De ce point de vue, les expulsions, expropriations et démolitions de maisons palestiniennes qui se sont multipliées, depuis des mois, dans plusieurs quartiers de Jérusalem-Est, au bénéfice de colons israéliens ne sont pas de bon augure. Tout comme la récente décision annoncée par Benjamin Netanyahou, d’ajouter au patrimoine national de l’Etat d’Israël, deux sites religieux - le Tombeau de Rachel à Bethléem et le Caveau des Patriarches à Hébron - qui se trouvent, même s’ils ont été unilatéralement annexés par Israël, en Cisjordanie et que les Palestiniens estiment appartenir à leur héritage historique et culturel.

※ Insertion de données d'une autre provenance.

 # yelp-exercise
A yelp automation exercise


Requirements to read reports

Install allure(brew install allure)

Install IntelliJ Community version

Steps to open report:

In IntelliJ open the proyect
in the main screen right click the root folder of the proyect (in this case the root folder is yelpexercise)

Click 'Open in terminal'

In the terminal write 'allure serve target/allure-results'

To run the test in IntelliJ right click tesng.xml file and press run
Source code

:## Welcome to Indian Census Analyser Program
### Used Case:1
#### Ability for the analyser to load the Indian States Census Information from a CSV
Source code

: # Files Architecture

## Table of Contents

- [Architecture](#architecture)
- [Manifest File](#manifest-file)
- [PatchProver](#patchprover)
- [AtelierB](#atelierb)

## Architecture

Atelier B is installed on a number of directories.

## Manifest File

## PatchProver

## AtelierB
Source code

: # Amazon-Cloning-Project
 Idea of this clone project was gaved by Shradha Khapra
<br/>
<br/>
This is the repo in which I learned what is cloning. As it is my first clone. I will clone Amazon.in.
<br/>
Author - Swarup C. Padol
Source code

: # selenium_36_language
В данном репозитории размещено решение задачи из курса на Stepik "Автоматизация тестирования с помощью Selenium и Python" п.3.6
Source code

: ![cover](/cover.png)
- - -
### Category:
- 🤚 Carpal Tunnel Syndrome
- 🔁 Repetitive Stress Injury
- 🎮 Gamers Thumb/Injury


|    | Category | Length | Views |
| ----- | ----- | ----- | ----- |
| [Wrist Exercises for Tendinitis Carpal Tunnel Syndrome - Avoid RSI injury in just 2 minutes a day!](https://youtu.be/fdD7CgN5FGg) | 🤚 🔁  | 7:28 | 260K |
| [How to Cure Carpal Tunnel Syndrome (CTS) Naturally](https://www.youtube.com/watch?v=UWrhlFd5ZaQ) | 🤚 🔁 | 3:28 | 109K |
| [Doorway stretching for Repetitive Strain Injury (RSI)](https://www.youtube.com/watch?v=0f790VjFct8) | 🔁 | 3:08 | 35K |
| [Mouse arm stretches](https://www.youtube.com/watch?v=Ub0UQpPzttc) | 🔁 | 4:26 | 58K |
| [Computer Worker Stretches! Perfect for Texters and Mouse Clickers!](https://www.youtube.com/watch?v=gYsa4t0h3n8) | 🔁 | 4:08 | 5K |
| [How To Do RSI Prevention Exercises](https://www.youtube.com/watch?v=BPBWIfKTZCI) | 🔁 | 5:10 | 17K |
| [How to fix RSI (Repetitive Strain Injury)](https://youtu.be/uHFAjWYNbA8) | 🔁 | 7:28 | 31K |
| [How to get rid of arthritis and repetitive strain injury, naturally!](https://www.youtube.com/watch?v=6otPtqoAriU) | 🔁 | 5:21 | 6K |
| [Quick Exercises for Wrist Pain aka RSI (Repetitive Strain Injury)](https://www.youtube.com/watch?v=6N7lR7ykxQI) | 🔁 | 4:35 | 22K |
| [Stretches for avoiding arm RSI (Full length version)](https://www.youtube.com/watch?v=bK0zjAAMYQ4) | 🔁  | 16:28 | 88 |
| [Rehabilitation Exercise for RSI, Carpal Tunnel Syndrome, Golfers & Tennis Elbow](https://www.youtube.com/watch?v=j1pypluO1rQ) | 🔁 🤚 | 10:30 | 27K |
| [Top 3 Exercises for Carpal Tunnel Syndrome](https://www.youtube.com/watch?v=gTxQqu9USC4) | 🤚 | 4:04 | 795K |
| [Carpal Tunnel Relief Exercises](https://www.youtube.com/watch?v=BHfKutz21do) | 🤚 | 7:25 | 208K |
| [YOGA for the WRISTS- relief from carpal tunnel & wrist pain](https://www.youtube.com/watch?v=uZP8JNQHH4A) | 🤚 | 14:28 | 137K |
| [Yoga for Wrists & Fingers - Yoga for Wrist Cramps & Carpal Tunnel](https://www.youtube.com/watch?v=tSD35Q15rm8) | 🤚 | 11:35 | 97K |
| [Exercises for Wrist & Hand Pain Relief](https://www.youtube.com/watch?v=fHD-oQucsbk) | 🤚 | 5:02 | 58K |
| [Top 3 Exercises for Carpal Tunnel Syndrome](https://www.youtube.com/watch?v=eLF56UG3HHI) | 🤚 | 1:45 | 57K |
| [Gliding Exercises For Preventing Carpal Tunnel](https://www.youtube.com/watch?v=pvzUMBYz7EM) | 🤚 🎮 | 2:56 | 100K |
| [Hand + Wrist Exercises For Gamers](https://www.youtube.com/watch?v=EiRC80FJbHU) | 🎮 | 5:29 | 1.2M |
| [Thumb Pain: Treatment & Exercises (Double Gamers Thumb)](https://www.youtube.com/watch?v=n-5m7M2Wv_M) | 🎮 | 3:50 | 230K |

En dépit de ces inquiétudes et de nombreuses réserves, le Comité exécutif de l’OLP a approuvé dimanche une proposition autorisant le président palestinien à entreprendre des négociations indirectes avec Israël, par l’intermédiaire de George Mitchell, pour une période de 4 mois. Les responsables palestiniens ont cependant indiqué qu’ils quitteraient les négociations si les contours précis d’un accord sur les frontières avec les Israéliens n’étaient pas sortis des discussions au bout de quatre mois. Ils ont aussi rappelé qu’il n’y aurait pas de dialogue direct avec Israël tant que le gouvernement israélien n’aura pas appliqué un gel complet de la construction dans les colonies de Jérusalem Est et de Cisjordanie. Par ailleurs, le Fatah envisage de constituer un comité spécial chargé de suivre le déroulement au jour le jour des négociations et de vérifier leur conformité avec les aspirations de la société palestinienne.
Les inquiétudes des Israéliens
Les Israéliens, de leur côté, même quand ils souhaitent un accord de paix peuvent avoir quelques raisons d’être réticents ou inquiets. L’opposition entre l’Autorité palestinienne, contrôlée par le Fatah, et le Hamas, la division entre la Cisjordanie et la bande de Gaza, l’existence, autour du Hamas, d’un camp du refus, hostile à toute négociation, les incite à douter de l’aptitude de Mahmoud Abbas ou de ses successeurs à faire accepter - et respecter - par l’ensemble des Palestiniens un accord éventuel.
Leurs doutes ont probablement été aggravés par la découverte en Cisjordanie de plusieurs missiles artisanaux du type de ceux produits et utilisés par le Hamas à Gaza. Trouvés par la police de l’Autorité palestinienne, qui les a remis à l’armée israélienne, ces engins pourraient constituer une menace pour les colonies israéliennes voisines et aussi pour les localités israéliennes situées au-delà du mur ou de la barrière de séparation.
Par ailleurs, le premier ministre israélien n’ignore pas - ses décisions et déclarations récentes en témoignent - que sa majorité, au sein de laquelle les colons et les ultra-nationalistes pèsent d’un poids décisif, n’est pas prête à accepter la création d’un Etat palestinien, de quelque nature qu’il soit, et plaide pour le maintien d’un statu quo garanti et imposé par la puissance militaire israélienne.
Qu’attendre alors de cette amorce de négociations ? Peut-être simplement la définition claire, par chacune des deux parties, de ses positions sur chacun des dossiers majeurs : frontières, colonies, eau, souveraineté, Jérusalem, réfugiés. Et aussi un bilan rigoureux du respect par les deux parties des engagements antérieurs. Encore faudra-il pour cela que « l’intermédiaire » accepte de jouer également l’arbitre. Ce qui n’est pas acquis. Une chose, du côté palestinien est claire : il n’est plus question d’accepter un processus fondé, comme celui d’Oslo, sur une longue « période intérimaire ». « C’est pendant la période intérimaire qu’Israël a déchaîné sa politique de colonisation, constate un ancien négociateur. Et c’est pendant cette période qu’a été miné le fond de la négociation ».